= Conscription in Germany =

Between 1956 and 2011, Germany conscripted men subject to mandatory military service (Wehrpflicht, /de/). After a proposal on 22 November 2010 by Karl-Theodor zu Guttenberg, the German Minister of Defence at the time, Germany put conscription into abeyance on 1 July 2011. While the German constitution retains the legal instruments for reintroducing conscription in Germany, currently only men over 18 years of age can be conscripted whilst women cannot under any circumstance (auf keinen Fall) be required to "serve with a weapon" (Dienst mit der Waffe). (Note: Women and LGBTQ+ people, just like men, are able to serve in the military, but unlike men during the constitutional states of tension and defence, only on a voluntary basis. To achieve proper and complete equality with men by being just as required to protect and defend the country as men are, a change to the constitution is necessary.)

The constitution (called Basic Law for the Federal Republic of Germany) and several special laws (e.g., Wehrpflichtgesetz) regulate these duties and exceptions. In the last year of active conscription, men were obliged to either (1) serve six months in the military, which they could refuse, or alternatively (2) complete an alternative civilian service of at least six months in hospitals, youth organisations, nursing homes, rescue services, emergency medical services, care of disabled people or a civil defence organisation. Families of those who were victims of or oppressed by the Nazi regime (predominantly Jews) were exempted from conscription, although some volunteered to serve.

== History ==
=== Military service for conscripts ===
Men who did not state that they were conscientious objectors and did not request civil service were by default conscripted into military service (Wehrdienst) in the Bundeswehr. Basic training (Allgemeine Grundausbildung) comprised three months of combat training, then three months' service at an assigned post. The conscript would normally reach the rank of Obergefreiter (NATO code OR-3, comparable to U.S. Army Private First Class). During his service, he received free health care, housing, food, and railway travel between his home and military base. Conscripts were paid between and per day of basic pay (depending on rank) plus several bonus payments such as distance-from-home pay, additional food pay for days absent from service.

=== Service in Civil Protection Services ===
Conscripts could also opt for a civilian substitute service, which was, by law, equal to military service, consisting mostly of medical ambulance organisations and organisations for disaster relief (Katastrophenschutz). This was subject to validation by local authorities, who usually were allowed a certain contingent of such volunteers per year of birth. Thus, organizations such as the Technical Relief Service (Technisches Hilfswerk, abbreviated to THW), volunteer fire services, and other emergency assistance and crisis management agencies such as the Red Cross were supported in performing their volunteer services in disaster response. In the ambulance services, their service could overlap with the service of conscientious objectors.

Conscripts that served in civil protection received no payment outside of compensations for clothing and transportation expenses, as they were performing an honorary service (ehrenamtlich).

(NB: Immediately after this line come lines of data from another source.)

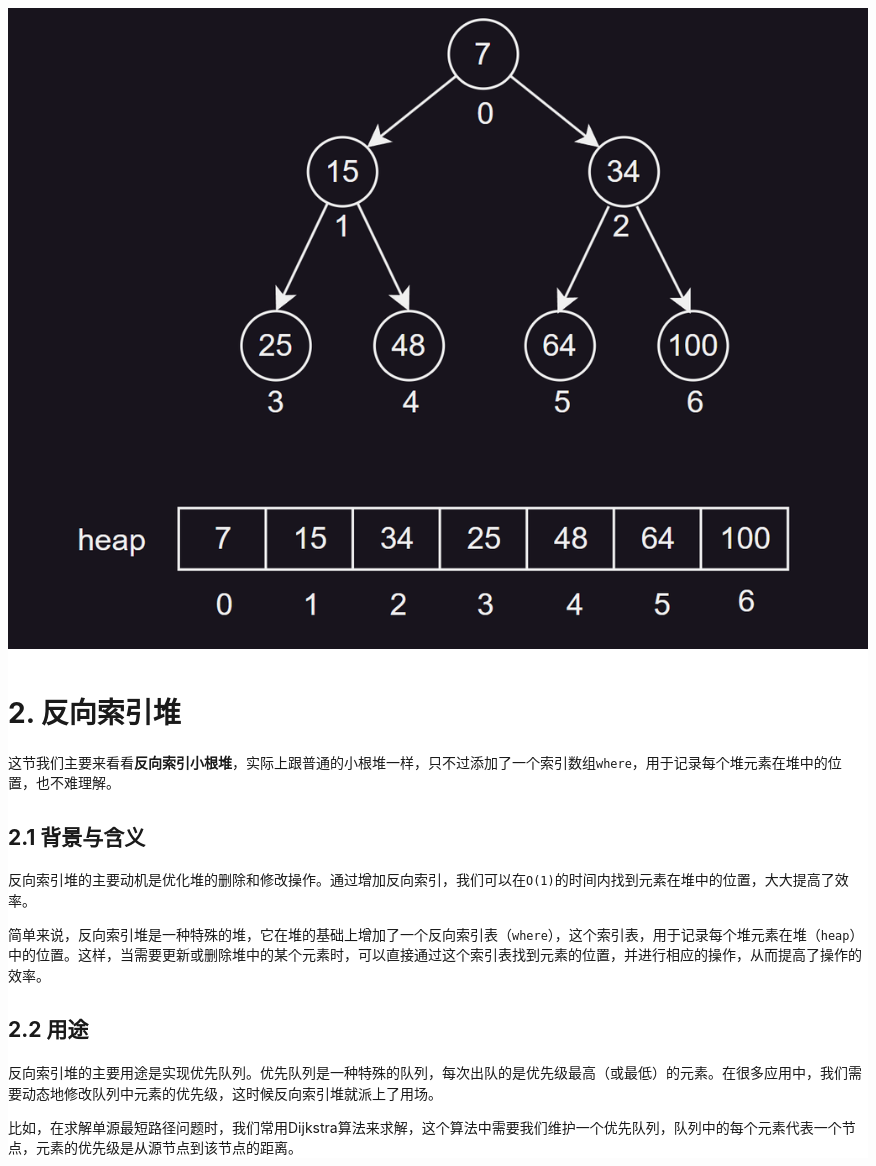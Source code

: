 ![image-20240326165653627](images/note004-Heap/image-20240326165653627.png)

# 2. 反向索引堆

这节我们主要来看看**反向索引小根堆**，实际上跟普通的小根堆一样，只不过添加了一个索引数组`where`，用于记录每个堆元素在堆中的位置，也不难理解。

## 2.1 背景与含义

反向索引堆的主要动机是优化堆的删除和修改操作。通过增加反向索引，我们可以在`O(1)`的时间内找到元素在堆中的位置，大大提高了效率。

简单来说，反向索引堆是一种特殊的堆，它在堆的基础上增加了一个反向索引表（`where`），这个索引表，用于记录每个堆元素在堆（`heap`）中的位置。这样，当需要更新或删除堆中的某个元素时，可以直接通过这个索引表找到元素的位置，并进行相应的操作，从而提高了操作的效率。

## 2.2 用途

反向索引堆的主要用途是实现优先队列。优先队列是一种特殊的队列，每次出队的是优先级最高（或最低）的元素。在很多应用中，我们需要动态地修改队列中元素的优先级，这时候反向索引堆就派上了用场。

比如，在求解单源最短路径问题时，我们常用Dijkstra算法来求解，这个算法中需要我们维护一个优先队列，队列中的每个元素代表一个节点，元素的优先级是从源节点到该节点的距离。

=== Conscientious objection ===
The German constitution requires that conscientious objection be possible, and therefore conscripts were allowed to perform civilian alternative service (Zivildienst or Wehrersatzdienst). The conscientious objection had to be declared in a personal letter to the local branch (Kreiswehrersatzamt), with an appendix outlining one's moral objections. The branch then sent this appendix to the Federal Office for Civilian Service (Bundesamt für den Zivildienst) for approval or denial. From 1983, denial of conscientious objection claims was quite rare, but prior to 1983 the objector had to defend the validity of his claim before a committee at the draft office. These claims must have been directed against war and military service in general, without regard to the circumstances, and, if they were rejected (which was then a common outcome), the only legal recourse was to challenge the decision in administrative court. While the option of conscientious objection is required by law, in the past there were several hurdles in place to discourage it. Until 1983 conscientious objectors had to undergo a Gewissensprüfung (lit. 'conscience inspection'), an oral examination before a board that tried their motivations, which could decide to deny them conscientious objector status.

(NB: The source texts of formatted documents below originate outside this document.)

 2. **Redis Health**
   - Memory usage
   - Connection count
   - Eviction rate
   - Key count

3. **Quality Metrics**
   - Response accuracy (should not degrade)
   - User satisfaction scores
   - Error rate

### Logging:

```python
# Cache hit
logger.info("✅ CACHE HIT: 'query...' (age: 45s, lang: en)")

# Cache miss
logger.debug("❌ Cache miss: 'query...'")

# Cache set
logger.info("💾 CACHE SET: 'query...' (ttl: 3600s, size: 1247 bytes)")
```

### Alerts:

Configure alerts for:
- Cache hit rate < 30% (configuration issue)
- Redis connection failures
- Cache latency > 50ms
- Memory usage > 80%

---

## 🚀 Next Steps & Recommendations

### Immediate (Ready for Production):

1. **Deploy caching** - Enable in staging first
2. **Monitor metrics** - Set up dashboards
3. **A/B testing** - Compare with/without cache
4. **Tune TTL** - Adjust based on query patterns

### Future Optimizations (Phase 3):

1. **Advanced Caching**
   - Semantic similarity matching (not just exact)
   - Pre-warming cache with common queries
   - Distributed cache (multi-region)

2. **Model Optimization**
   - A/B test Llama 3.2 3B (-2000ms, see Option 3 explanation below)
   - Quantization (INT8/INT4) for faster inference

Those who objected had to perform civilian alternative service, lasting the same amount of time as military service, plus one additional month, during which they may have found employment with a civilian institution that renders a public service, such as a kindergarten, hospital, rehabilitation center or assisted living facility for the elderly. Alternative service could be more convenient than military service since the conscript could continue living at home rather than in military barracks.

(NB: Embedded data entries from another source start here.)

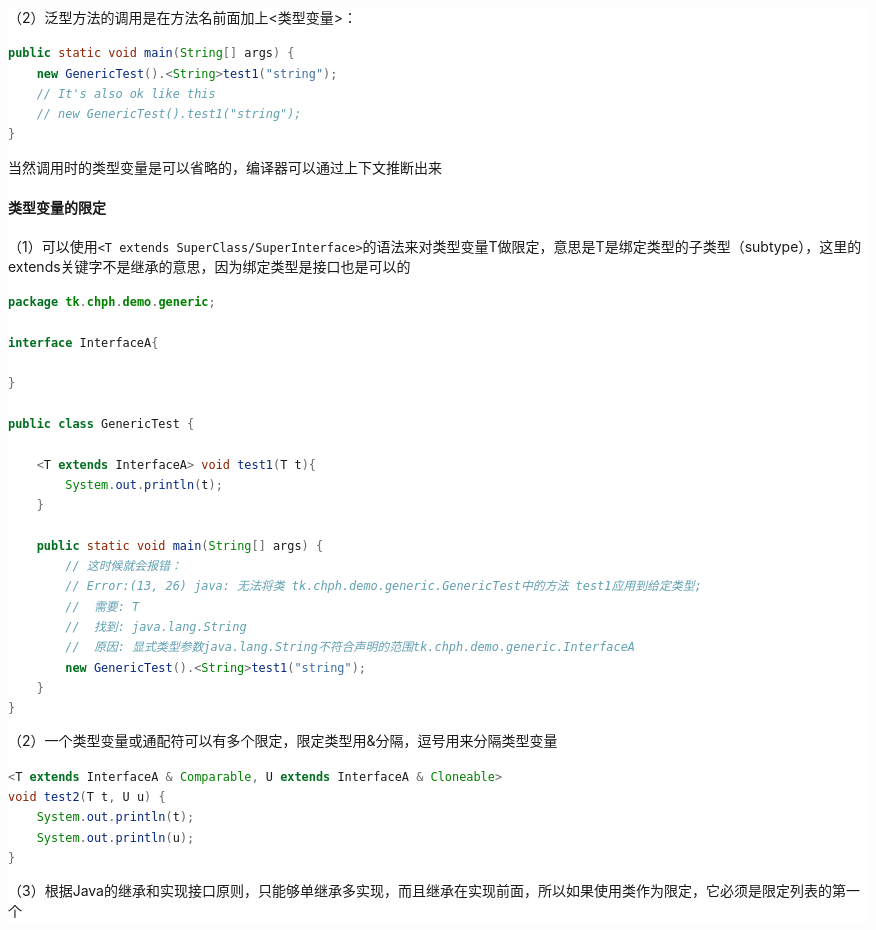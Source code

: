 （2）泛型方法的调用是在方法名前面加上<类型变量>：

```java
public static void main(String[] args) {
	new GenericTest().<String>test1("string");
    // It's also ok like this
    // new GenericTest().test1("string");
}

```

当然调用时的类型变量是可以省略的，编译器可以通过上下文推断出来

#### 类型变量的限定

（1）可以使用`<T extends SuperClass/SuperInterface>`的语法来对类型变量T做限定，意思是T是绑定类型的子类型（subtype），这里的extends关键字不是继承的意思，因为绑定类型是接口也是可以的

```java
package tk.chph.demo.generic;

interface InterfaceA{
    
}

public class GenericTest {
	
    <T extends InterfaceA> void test1(T t){
        System.out.println(t);
    }

    public static void main(String[] args) {
    	// 这时候就会报错：
    	// Error:(13, 26) java: 无法将类 tk.chph.demo.generic.GenericTest中的方法 test1应用到给定类型;
        //  需要: T
        //  找到: java.lang.String
        //  原因: 显式类型参数java.lang.String不符合声明的范围tk.chph.demo.generic.InterfaceA
        new GenericTest().<String>test1("string");
    }
}

```

（2）一个类型变量或通配符可以有多个限定，限定类型用&分隔，逗号用来分隔类型变量

```java
<T extends InterfaceA & Comparable, U extends InterfaceA & Cloneable> 
void test2(T t, U u) {
    System.out.println(t);
    System.out.println(u);
}

```

（3）根据Java的继承和实现接口原则，只能够单继承多实现，而且继承在实现前面，所以如果使用类作为限定，它必须是限定列表的第一个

Before German reunification in 1990, residents of West Berlin were exempt from conscription as West Berlin did not formally belong to the Federal Republic of Germany. Therefore some young men moved to West Berlin immediately upon their high school graduation in order to avoid conscription, and thus served neither in the military nor in an alternative service. A total of around 50,000 West German men evaded conscription by moving to West Berlin.

In East Germany, conscripts who were not willing to bear arms were drafted into the National People's Army as construction soldiers (Bausoldaten). They were deployed to public construction projects, and sometimes also to fill worker shortages in various parts of the East German economy, such as the mining industry. Men who served as Bausoldaten were frequently subjected to discrimination by the East German state, even after they had finished their service. For example, former Bausoldaten were often barred from enrolling at university.

=== Duration and payment ===
The German constitution also requires that the duration of civilian service does not exceed that of military service. Beginning in 2003, civilian service was of the same duration in months as military service. Until then there was a rate in hours both services had to serve, which was then divided by the average daily work hours in military and civil service. Thereby, civil service tended to be 1–3 months longer than military service, as the latter used to have 50 working hours a week (as opposed to 40 working hours in civil organisations). This made four "military weeks" equivalent to five "civil weeks". This practice was abolished when the conscription duration was reduced from 10/12 months to 9/9 and later 6/6 months.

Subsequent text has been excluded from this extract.